As soon as the line containing "- 학생이 해당 강의를 참석하도록 설정" appears, copy it and every following line word for word until the records end.

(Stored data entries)
★ ★ ★ ★ ★ ★ ★
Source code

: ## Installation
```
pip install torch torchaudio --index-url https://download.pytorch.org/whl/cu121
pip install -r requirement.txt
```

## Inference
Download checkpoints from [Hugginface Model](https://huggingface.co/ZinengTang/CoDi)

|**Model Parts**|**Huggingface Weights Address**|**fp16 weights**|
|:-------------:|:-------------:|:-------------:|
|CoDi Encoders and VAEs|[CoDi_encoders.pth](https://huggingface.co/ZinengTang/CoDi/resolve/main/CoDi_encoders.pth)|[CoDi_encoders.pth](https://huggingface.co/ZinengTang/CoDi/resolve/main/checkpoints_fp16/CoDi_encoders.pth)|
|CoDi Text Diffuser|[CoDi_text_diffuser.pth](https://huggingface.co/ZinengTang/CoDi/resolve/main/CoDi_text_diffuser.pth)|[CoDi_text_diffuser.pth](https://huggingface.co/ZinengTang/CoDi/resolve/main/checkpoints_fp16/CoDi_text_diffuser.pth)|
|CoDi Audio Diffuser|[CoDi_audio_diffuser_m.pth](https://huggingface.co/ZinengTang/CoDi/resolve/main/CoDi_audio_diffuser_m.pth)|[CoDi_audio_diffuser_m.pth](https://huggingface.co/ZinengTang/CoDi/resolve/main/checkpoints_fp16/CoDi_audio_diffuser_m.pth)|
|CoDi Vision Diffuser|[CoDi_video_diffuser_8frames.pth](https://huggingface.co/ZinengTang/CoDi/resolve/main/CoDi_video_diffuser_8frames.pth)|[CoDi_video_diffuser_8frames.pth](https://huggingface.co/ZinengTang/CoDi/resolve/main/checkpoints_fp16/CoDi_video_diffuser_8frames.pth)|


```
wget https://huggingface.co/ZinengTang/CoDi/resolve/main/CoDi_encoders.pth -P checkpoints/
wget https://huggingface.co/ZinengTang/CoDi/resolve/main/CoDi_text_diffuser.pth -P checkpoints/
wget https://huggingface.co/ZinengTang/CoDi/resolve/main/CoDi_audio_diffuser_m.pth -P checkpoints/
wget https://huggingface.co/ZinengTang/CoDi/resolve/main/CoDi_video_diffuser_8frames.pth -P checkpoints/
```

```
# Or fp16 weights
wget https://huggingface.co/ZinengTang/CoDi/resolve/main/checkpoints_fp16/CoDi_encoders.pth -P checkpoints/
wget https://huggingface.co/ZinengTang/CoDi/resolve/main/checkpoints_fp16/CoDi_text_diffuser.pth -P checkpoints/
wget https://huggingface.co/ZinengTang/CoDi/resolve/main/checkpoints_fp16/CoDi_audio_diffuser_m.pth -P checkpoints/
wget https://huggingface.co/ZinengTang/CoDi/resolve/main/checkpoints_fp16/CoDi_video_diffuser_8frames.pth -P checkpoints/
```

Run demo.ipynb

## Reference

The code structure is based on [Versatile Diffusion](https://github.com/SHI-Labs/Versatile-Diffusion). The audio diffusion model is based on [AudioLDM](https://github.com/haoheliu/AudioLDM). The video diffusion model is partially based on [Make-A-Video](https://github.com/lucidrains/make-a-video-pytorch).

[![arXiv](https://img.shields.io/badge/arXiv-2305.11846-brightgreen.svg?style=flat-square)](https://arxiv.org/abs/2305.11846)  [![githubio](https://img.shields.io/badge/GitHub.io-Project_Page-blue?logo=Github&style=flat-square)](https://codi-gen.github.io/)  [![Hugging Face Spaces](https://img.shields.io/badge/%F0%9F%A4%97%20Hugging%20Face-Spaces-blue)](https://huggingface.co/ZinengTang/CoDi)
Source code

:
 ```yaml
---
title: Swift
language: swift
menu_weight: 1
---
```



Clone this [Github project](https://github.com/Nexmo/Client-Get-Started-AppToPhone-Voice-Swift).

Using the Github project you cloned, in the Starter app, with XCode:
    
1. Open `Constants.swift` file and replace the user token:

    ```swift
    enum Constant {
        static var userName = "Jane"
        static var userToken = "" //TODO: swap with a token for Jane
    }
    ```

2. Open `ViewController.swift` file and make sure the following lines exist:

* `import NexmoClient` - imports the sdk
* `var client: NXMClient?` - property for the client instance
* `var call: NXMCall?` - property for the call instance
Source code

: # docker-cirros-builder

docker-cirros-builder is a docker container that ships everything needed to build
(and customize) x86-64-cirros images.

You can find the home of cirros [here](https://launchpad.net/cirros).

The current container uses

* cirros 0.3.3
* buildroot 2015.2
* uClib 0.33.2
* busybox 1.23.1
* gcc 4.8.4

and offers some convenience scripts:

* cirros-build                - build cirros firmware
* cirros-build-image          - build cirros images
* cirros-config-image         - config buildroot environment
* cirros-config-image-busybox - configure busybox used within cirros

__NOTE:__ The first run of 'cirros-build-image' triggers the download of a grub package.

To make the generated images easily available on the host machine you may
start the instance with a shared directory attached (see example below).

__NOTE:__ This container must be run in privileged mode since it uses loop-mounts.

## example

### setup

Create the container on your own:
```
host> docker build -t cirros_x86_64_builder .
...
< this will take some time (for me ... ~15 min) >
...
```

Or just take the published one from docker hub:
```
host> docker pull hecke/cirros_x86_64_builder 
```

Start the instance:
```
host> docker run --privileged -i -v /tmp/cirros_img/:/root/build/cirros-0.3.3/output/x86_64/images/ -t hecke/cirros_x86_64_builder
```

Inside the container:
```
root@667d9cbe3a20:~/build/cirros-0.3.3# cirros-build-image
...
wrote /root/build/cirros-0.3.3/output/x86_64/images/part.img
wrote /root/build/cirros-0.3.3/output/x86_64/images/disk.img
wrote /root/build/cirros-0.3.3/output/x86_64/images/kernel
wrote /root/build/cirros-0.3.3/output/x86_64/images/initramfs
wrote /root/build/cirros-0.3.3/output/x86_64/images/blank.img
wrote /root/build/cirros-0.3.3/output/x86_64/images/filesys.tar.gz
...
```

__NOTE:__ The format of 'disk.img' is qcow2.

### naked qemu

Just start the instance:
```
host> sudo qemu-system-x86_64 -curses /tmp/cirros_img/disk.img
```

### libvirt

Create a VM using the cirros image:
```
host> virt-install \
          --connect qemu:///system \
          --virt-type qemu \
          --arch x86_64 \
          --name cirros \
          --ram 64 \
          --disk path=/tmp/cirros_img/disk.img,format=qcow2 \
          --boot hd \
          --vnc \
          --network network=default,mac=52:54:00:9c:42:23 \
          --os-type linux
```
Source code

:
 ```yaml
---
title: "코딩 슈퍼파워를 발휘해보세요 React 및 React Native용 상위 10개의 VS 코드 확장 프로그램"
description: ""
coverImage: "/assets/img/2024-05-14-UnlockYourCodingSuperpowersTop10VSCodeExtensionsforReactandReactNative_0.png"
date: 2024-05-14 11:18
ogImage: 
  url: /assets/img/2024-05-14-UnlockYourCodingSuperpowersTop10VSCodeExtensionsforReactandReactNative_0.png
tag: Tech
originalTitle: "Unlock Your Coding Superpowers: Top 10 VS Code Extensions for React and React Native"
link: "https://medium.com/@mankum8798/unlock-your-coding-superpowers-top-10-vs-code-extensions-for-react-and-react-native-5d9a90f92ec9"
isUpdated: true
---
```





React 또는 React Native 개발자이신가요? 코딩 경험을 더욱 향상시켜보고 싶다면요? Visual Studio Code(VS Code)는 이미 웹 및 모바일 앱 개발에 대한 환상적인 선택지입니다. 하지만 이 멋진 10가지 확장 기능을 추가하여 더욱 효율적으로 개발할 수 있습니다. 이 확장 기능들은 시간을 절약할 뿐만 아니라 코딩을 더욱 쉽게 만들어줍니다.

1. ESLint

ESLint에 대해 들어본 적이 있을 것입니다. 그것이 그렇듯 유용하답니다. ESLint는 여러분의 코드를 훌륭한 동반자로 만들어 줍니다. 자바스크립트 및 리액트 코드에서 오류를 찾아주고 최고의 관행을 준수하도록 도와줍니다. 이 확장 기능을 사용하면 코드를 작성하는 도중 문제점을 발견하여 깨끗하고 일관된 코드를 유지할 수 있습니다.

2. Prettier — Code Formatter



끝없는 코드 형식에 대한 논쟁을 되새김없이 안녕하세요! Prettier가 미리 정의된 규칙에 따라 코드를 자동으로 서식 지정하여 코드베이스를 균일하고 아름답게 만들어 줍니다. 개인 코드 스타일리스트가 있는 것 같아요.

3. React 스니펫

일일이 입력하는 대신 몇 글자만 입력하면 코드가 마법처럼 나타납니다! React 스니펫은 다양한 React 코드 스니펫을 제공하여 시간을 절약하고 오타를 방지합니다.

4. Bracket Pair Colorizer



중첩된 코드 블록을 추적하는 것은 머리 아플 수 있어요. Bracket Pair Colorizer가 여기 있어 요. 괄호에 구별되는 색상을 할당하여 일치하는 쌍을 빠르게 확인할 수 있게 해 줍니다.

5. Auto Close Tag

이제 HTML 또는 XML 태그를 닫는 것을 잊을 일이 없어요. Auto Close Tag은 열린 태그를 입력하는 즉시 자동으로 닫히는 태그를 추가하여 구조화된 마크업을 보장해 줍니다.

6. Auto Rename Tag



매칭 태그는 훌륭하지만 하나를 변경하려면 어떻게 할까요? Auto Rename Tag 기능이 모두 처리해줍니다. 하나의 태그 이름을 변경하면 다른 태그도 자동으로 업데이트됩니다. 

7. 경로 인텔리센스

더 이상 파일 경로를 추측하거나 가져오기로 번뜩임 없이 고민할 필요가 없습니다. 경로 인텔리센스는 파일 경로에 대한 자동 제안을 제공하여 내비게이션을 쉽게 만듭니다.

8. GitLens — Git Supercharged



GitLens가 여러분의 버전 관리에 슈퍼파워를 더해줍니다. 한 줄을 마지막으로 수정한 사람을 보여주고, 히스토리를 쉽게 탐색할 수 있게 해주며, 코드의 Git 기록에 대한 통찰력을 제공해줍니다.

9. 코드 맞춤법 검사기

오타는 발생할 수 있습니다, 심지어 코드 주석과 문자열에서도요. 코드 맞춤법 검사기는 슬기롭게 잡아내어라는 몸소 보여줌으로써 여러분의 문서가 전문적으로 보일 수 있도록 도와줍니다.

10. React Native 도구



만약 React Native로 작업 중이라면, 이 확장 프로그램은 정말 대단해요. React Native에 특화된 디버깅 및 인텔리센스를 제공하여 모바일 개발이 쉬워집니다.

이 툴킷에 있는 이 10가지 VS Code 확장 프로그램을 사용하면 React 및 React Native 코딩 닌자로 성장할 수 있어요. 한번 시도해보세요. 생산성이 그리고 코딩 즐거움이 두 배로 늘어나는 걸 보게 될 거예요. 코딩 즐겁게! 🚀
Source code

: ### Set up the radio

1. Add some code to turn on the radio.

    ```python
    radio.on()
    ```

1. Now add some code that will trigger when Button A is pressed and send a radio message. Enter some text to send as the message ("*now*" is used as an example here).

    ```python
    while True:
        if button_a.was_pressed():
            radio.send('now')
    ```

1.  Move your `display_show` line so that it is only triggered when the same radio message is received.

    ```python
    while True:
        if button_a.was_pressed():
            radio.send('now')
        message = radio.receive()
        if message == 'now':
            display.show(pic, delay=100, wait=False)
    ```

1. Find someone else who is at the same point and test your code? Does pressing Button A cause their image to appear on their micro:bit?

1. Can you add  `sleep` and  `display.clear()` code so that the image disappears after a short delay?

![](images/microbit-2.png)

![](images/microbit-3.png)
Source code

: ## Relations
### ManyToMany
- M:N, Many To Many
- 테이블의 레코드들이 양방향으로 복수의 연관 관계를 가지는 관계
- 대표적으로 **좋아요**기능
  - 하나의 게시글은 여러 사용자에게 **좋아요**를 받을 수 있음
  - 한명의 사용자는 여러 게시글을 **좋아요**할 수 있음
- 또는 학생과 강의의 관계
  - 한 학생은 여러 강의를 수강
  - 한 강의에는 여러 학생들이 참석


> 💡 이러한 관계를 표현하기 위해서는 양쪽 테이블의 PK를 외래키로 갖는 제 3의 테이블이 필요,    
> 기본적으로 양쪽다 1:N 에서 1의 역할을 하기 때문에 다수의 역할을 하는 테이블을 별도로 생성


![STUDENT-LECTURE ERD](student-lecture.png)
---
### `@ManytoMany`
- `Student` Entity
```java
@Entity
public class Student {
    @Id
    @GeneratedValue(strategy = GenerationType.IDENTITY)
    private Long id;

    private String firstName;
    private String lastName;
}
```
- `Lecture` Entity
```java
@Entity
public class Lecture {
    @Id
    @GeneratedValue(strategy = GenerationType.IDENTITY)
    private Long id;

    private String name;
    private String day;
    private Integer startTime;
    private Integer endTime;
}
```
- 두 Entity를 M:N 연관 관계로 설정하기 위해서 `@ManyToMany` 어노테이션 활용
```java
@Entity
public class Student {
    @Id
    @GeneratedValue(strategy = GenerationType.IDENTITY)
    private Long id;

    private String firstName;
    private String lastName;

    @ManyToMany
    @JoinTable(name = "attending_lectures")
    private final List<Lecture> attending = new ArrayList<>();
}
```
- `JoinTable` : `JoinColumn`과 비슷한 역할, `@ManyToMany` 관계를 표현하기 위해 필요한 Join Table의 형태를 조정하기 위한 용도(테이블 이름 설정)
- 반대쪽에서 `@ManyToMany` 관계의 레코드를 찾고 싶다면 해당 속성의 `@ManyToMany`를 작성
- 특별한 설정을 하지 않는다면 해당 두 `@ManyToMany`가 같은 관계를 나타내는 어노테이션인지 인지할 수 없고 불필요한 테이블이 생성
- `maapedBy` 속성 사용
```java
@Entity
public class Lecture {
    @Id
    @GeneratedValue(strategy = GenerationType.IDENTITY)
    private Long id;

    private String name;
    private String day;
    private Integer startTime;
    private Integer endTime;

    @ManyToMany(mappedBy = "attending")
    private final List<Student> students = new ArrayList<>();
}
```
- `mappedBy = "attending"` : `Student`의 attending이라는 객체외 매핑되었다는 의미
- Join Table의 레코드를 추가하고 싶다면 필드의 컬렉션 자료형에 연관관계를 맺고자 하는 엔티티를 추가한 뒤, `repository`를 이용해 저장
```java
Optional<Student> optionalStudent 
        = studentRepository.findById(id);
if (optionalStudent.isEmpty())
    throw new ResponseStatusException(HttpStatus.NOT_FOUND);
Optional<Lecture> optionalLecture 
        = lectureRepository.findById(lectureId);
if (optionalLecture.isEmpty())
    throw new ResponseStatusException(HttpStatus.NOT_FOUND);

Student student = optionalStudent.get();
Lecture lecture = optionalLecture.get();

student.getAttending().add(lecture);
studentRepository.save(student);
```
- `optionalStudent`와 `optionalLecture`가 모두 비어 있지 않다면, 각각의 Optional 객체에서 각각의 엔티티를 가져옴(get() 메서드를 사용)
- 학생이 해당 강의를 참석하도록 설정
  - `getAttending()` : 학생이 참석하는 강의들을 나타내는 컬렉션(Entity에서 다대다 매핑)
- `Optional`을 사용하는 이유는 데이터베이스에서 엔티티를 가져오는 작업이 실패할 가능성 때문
★ ★ ★ ★ ★ ★ ★
* **Expected answer**:
- 학생이 해당 강의를 참석하도록 설정
  - `getAttending()` : 학생이 참석하는 강의들을 나타내는 컬렉션(Entity에서 다대다 매핑)
- `Optional`을 사용하는 이유는 데이터베이스에서 엔티티를 가져오는 작업이 실패할 가능성 때문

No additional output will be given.